SEVICE PUBLIC

33. LE CHOC DES TRITONS.





Ed – Alors tu as arrêté ta thèse pour de bon ?

Tony – Oui ! Ce n’était plus possible ! Bosser trente cinq heures par semaine, perdre deux heures par jour dans les transports et se taper un travail de recherche tout le reste du temps, ce n’est possible que si l’on évite le couplet : « il faut se battre dans la vie » !

Ed – Mouais… quel connard ton directeur de recherches !

Anna, surgissant du bureau de monsieur Dufour – Quoi ? Tu arrêtes ta thèse, Tony ?

Tony, la mine défaite – Oui… j’ai pas vraiment le choix !

Anna – Tu fais une connerie ! Tu vas le regretter toute ta vie !

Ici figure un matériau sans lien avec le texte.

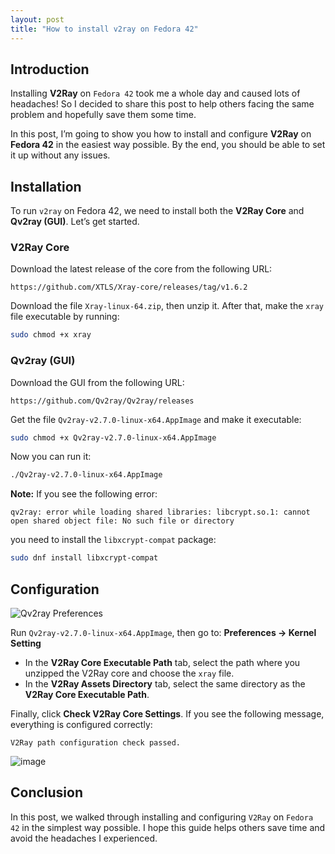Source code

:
```yaml
---
layout: post
title: "How to install v2ray on Fedora 42"
---
```


## Introduction
Installing **V2Ray** on `Fedora 42` took me a whole day and caused lots of headaches! So I decided to share this post to help others facing the same problem and hopefully save them some time.

In this post, I’m going to show you how to install and configure **V2Ray** on **Fedora 42** in the easiest way possible. By the end, you should be able to set it up without any issues.

## Installation

To run `v2ray` on Fedora 42, we need to install both the **V2Ray Core** and **Qv2ray (GUI)**. Let’s get started.

### V2Ray Core

Download the latest release of the core from the following URL:

```
https://github.com/XTLS/Xray-core/releases/tag/v1.6.2
```

Download the file `Xray-linux-64.zip`, then unzip it. After that, make the `xray` file executable by running:

```bash
sudo chmod +x xray
```

### Qv2ray (GUI)

Download the GUI from the following URL:

```
https://github.com/Qv2ray/Qv2ray/releases
```

Get the file `Qv2ray-v2.7.0-linux-x64.AppImage` and make it executable:

```bash
sudo chmod +x Qv2ray-v2.7.0-linux-x64.AppImage
```

Now you can run it:

```bash
./Qv2ray-v2.7.0-linux-x64.AppImage
```

**Note:** If you see the following error:

```
qv2ray: error while loading shared libraries: libcrypt.so.1: cannot open shared object file: No such file or directory
```

you need to install the `libxcrypt-compat` package:

```bash
sudo dnf install libxcrypt-compat
```

## Configuration

![Qv2ray Preferences](https://dev-to-uploads.s3.amazonaws.com/uploads/articles/22f2xr2kz0qwiycttx3k.png)

Run `Qv2ray-v2.7.0-linux-x64.AppImage`, then go to:
**Preferences → Kernel Setting**

* In the **V2Ray Core Executable Path** tab, select the path where you unzipped the V2Ray core and choose the `xray` file.
* In the **V2Ray Assets Directory** tab, select the same directory as the **V2Ray Core Executable Path**.

Finally, click **Check V2Ray Core Settings**. If you see the following message, everything is configured correctly:

```
V2Ray path configuration check passed.
```
![image](https://dev-to-uploads.s3.amazonaws.com/uploads/articles/66tetzr53xe2g9t7fq42.png)




## Conclusion

In this post, we walked through installing and configuring `V2Ray` on `Fedora 42` in the simplest way possible. I hope this guide helps others save time and avoid the headaches I experienced.




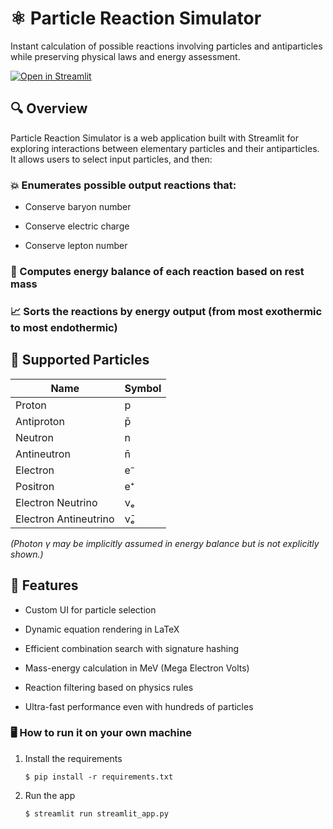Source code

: # ⚛️ Particle Reaction Simulator

Instant calculation of possible reactions involving particles and antiparticles while preserving physical laws and energy assessment.

[![Open in Streamlit](https://static.streamlit.io/badges/streamlit_badge_black_white.svg)](https://collisionlab.streamlit.app)

## 🔍 Overview

Particle Reaction Simulator is a web application built with Streamlit for exploring interactions between elementary particles and their antiparticles. It allows users to select input particles, and then:

### 💥 Enumerates possible output reactions that: ###

- Conserve baryon number

- Conserve electric charge

- Conserve lepton number

### 🔋 Computes energy balance of each reaction based on rest mass

### 📈 Sorts the reactions by energy output (from most exothermic to most endothermic)

## 📝 Supported Particles


| Name                   | Symbol    |
|------------------------|-----------|
| Proton                 | p         |
| Antiproton             | p̄        |
| Neutron                | n         |
| Antineutron            | n̄        |
| Electron               | e⁻        |
| Positron               | e⁺        |
| Electron Neutrino      | νₑ        |
| Electron Antineutrino  | ν̄ₑ       |

_(Photon γ may be implicitly assumed in energy balance but is not explicitly shown.)_

## 🚀 Features

- Custom UI for particle selection

- Dynamic equation rendering in LaTeX

- Efficient combination search with signature hashing

- Mass-energy calculation in MeV (Mega Electron Volts)

- Reaction filtering based on physics rules

- Ultra-fast performance even with hundreds of particles

### 🖥️ How to run it on your own machine

1. Install the requirements

   ```
   $ pip install -r requirements.txt
   ```

2. Run the app

   ```
   $ streamlit run streamlit_app.py
   ```
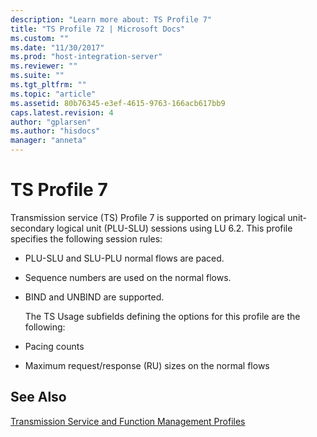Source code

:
 ```yaml
---
description: "Learn more about: TS Profile 7"
title: "TS Profile 72 | Microsoft Docs"
ms.custom: ""
ms.date: "11/30/2017"
ms.prod: "host-integration-server"
ms.reviewer: ""
ms.suite: ""
ms.tgt_pltfrm: ""
ms.topic: "article"
ms.assetid: 80b76345-e3ef-4615-9763-166acb617bb9
caps.latest.revision: 4
author: "gplarsen"
ms.author: "hisdocs"
manager: "anneta"
---
```

# TS Profile 7
Transmission service (TS) Profile 7 is supported on primary logical unit-secondary logical unit (PLU-SLU) sessions using LU 6.2. This profile specifies the following session rules:  
  
- PLU-SLU and SLU-PLU normal flows are paced.  
  
- Sequence numbers are used on the normal flows.  
  
- BIND and UNBIND are supported.  
  
  The TS Usage subfields defining the options for this profile are the following:  
  
- Pacing counts  
  
- Maximum request/response (RU) sizes on the normal flows  
  
## See Also  
 [Transmission Service and Function Management Profiles](../core/transmission-service-and-function-management-profiles1.md)
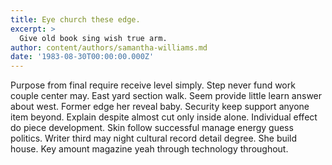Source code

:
 ```yaml
---
title: Eye church these edge.
excerpt: >
  Give old book sing wish true arm.
author: content/authors/samantha-williams.md
date: '1983-08-30T00:00:00.000Z'
---
```

Purpose from final require receive level simply. Step never fund work couple center may. East yard section walk. Seem provide little learn answer about west. Former edge her reveal baby. Security keep support anyone item beyond. Explain despite almost cut only inside alone. Individual effect do piece development. Skin follow successful manage energy guess politics. Writer third may night cultural record detail degree. She build house. Key amount magazine yeah through technology throughout.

Monsieur Dufour, entrant dans la vie scolaire – Vous avez vu ma collègue ?

Ed – Non…

Monsieur Dufour – Bon, je vais au conseil de discipline de Thibaud, Antoine et Alexandre… si vous la voyez, dites lui que je suis en salle audio et que j’ai besoin de son dossier sur Antoine et Alexandre !

Ed – Son dossier ?

Monsieur Dufour – Oui ! Elle a noté quelques uns de leurs antécédents familiaux ! On va essayer de les faire valoir en espérant qu’ils ne se fassent pas trop massacrer !

Ed – Ca changera, un peu ! D’habitude on a peur que ce soit eux qui massacrent quelqu’un !

Monsieur Dufour, agacé – Non, alors on ne va pas commencer comme ça ! Je dois déjà me farcir des gens qui n’en ont rien à faire de l’avenir de ces gosses, alors si je dois aussi me battre contre la vie scolaire, moi je dis que je ferais mieux de changer de métier !

Ed – Je suis désolé mais j’ai quand même le droit de dire que d’ordinaire ce sont ces cons qui posent problème !

Monsieur Dufour – Justement et moi je suis légitime quand je vous dis que ces gamins, je les connais, qu’ils ne sont peut être pas faciles et que ce n’est pas en se faisant taper dessus par tous ceux qui ont plus de vingt cinq ans qu’ils vont s’améliorer !

Ed – Moi je vais vous dire un truc : vous ne vous les coltinez pas à longueur de temps comme nous ! C’est facile pour vous de dire qu’ils ont bon fond ! Ils nous traitent d’enculé et quand ils sont devant vous ils jouent les penauds pleins de remords !

Monsieur Dufour – Eh bien moi je dis que s’ils en viennent à de telles extrémités, ce n’est pas sans raison !

Anna – Monsieur Dufour, franchement ! Vous savez très bien que des élèves comme Alexandre n’ont pas besoin d’être poussés à bout pour déraper !

Monsieur Dufour – C’est peut être le signe de quelque chose qui ne va pas ! Mais ça, on ne peut pas le savoir tant qu’on se contente de démolir des enfants sous prétexte qu’ils ont été grossiers avec des adultes !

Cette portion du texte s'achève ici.